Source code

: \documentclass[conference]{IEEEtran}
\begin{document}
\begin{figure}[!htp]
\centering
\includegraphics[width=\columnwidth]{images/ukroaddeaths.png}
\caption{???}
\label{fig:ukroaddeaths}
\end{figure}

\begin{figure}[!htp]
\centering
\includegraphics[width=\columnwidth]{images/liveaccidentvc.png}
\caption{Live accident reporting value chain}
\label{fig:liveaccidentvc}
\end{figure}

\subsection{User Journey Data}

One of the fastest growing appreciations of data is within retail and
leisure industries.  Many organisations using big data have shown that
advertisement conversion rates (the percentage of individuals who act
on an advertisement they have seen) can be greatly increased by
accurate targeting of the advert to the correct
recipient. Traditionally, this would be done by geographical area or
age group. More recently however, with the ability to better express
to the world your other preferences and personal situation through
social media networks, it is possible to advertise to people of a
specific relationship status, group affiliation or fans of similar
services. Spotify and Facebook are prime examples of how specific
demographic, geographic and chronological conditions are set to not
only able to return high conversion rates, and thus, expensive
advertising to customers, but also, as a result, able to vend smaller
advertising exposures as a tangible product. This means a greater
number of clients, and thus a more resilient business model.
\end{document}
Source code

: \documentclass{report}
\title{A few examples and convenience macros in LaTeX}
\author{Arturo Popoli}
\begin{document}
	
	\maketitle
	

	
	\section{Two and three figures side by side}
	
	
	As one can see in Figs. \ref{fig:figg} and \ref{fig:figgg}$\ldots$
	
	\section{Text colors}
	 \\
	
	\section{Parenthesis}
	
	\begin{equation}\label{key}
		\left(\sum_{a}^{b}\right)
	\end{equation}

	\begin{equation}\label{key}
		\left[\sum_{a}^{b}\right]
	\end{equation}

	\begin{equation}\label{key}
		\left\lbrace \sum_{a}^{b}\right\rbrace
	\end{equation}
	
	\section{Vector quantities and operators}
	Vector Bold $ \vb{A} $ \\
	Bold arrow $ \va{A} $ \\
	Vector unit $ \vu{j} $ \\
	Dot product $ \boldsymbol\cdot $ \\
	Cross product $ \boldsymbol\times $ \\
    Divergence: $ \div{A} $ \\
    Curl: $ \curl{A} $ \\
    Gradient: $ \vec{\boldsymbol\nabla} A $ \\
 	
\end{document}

::::

**Work instruction:** All lines carrying the word "able" must be copied from the data above.

**Answer to the problem:**
only able to return high conversion rates, and thus, expensive
advertising to customers, but also, as a result, able to vend smaller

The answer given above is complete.